**Material for this task:**
══════════════════════════════

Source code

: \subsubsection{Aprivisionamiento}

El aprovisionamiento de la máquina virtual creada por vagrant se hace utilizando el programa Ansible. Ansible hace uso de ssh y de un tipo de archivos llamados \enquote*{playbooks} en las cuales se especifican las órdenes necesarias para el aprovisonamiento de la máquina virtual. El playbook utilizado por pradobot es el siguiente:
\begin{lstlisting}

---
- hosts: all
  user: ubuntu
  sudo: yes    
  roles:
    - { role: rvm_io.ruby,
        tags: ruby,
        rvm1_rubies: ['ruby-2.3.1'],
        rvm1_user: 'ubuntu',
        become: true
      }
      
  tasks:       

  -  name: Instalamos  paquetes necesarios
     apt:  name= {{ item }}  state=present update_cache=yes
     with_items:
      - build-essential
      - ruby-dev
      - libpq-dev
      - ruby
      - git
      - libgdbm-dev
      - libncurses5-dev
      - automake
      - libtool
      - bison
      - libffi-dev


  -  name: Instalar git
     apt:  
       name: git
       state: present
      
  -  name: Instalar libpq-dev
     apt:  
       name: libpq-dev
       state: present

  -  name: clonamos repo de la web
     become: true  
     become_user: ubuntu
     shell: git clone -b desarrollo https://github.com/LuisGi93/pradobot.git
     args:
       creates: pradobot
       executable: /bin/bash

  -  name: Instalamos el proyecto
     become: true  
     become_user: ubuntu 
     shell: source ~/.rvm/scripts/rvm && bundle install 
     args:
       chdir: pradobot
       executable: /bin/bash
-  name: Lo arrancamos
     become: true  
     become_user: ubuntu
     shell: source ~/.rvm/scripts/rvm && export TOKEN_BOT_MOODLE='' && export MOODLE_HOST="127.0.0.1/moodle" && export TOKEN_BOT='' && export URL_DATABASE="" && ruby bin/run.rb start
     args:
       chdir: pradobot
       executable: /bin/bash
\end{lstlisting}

══════════════════════════════

**Work request:**
The material must be written out again in full and without changes.

**Task answer:**
Source code

: \subsubsection{Aprivisionamiento}

El aprovisionamiento de la máquina virtual creada por vagrant se hace utilizando el programa Ansible. Ansible hace uso de ssh y de un tipo de archivos llamados \enquote*{playbooks} en las cuales se especifican las órdenes necesarias para el aprovisonamiento de la máquina virtual. El playbook utilizado por pradobot es el siguiente:
\begin{lstlisting}

---
- hosts: all
  user: ubuntu
  sudo: yes    
  roles:
    - { role: rvm_io.ruby,
        tags: ruby,
        rvm1_rubies: ['ruby-2.3.1'],
        rvm1_user: 'ubuntu',
        become: true
      }
      
  tasks:       

  -  name: Instalamos  paquetes necesarios
     apt:  name= {{ item }}  state=present update_cache=yes
     with_items:
      - build-essential
      - ruby-dev
      - libpq-dev
      - ruby
      - git
      - libgdbm-dev
      - libncurses5-dev
      - automake
      - libtool
      - bison
      - libffi-dev


  -  name: Instalar git
     apt:  
       name: git
       state: present
      
  -  name: Instalar libpq-dev
     apt:  
       name: libpq-dev
       state: present

  -  name: clonamos repo de la web
     become: true  
     become_user: ubuntu
     shell: git clone -b desarrollo https://github.com/LuisGi93/pradobot.git
     args:
       creates: pradobot
       executable: /bin/bash

  -  name: Instalamos el proyecto
     become: true  
     become_user: ubuntu 
     shell: source ~/.rvm/scripts/rvm && bundle install 
     args:
       chdir: pradobot
       executable: /bin/bash
-  name: Lo arrancamos
     become: true  
     become_user: ubuntu
     shell: source ~/.rvm/scripts/rvm && export TOKEN_BOT_MOODLE='' && export MOODLE_HOST="127.0.0.1/moodle" && export TOKEN_BOT='' && export URL_DATABASE="" && ruby bin/run.rb start
     args:
       chdir: pradobot
       executable: /bin/bash
\end{lstlisting}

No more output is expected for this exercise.